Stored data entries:
-*-
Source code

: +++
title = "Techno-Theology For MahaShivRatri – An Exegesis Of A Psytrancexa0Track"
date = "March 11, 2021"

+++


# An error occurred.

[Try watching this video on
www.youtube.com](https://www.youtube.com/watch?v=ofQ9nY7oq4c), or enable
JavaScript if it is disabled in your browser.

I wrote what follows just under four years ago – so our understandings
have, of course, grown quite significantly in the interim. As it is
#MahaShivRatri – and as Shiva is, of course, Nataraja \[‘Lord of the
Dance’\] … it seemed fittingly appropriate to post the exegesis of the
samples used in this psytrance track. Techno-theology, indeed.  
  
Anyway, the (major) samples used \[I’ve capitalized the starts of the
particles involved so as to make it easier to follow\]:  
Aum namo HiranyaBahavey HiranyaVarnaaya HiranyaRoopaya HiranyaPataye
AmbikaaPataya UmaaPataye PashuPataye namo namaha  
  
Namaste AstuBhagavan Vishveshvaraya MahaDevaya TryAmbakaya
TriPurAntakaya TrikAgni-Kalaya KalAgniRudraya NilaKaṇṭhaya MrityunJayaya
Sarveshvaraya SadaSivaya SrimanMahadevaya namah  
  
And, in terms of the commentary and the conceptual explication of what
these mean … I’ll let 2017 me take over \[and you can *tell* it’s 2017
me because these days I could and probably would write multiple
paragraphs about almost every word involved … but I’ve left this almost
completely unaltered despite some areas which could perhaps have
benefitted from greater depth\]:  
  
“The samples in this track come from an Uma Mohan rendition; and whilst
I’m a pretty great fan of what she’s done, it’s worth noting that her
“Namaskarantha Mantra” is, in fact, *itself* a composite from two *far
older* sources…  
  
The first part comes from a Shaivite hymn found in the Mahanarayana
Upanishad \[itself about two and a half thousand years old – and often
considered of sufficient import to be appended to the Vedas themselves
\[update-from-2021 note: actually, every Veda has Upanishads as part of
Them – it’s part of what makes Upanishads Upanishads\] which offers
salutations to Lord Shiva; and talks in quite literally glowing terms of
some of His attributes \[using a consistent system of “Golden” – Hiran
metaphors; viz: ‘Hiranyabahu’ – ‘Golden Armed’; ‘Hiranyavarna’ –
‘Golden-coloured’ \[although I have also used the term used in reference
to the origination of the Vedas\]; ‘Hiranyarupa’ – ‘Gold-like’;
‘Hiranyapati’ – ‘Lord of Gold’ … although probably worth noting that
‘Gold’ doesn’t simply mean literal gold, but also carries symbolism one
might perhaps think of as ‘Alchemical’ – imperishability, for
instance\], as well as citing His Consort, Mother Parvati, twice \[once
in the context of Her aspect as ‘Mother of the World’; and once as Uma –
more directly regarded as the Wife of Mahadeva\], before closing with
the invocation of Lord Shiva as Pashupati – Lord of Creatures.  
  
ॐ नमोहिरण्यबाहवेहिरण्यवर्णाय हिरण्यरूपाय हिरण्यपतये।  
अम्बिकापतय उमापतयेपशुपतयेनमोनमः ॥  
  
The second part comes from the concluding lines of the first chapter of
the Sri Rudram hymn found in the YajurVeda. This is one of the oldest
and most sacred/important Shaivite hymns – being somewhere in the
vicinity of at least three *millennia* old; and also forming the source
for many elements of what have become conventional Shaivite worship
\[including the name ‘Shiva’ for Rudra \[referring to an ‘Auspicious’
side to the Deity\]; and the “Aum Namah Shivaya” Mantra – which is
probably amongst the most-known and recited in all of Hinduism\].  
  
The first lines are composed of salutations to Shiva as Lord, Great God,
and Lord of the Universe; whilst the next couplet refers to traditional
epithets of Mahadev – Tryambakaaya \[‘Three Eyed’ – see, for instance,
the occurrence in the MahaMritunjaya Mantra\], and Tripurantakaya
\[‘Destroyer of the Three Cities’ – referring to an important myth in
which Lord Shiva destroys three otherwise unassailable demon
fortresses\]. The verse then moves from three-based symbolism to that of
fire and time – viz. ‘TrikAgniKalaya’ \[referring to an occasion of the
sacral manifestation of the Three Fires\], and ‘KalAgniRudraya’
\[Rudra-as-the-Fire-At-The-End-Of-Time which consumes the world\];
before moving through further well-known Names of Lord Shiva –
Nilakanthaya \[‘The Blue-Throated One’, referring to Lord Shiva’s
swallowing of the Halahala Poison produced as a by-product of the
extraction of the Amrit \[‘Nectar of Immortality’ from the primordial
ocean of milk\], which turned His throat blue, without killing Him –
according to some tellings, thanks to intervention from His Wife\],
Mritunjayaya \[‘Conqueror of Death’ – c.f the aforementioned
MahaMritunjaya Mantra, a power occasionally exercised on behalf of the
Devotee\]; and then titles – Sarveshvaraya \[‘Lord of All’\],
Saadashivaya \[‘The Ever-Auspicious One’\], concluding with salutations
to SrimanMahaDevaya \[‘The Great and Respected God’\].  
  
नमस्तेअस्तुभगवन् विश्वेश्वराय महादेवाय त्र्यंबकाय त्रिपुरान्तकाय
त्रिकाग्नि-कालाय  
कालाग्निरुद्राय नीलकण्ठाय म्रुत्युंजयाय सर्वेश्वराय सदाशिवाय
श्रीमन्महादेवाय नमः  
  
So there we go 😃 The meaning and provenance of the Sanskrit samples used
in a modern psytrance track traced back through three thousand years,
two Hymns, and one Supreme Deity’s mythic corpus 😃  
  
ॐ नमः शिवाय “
-*-
WHAT TO WORK ON: Scan the records above for the string "worth", then select every line that holds it.

TASK ANSWER:
I’m a pretty great fan of what she’s done, it’s worth noting that her
‘Hiranyapati’ – ‘Lord of Gold’ … although probably worth noting that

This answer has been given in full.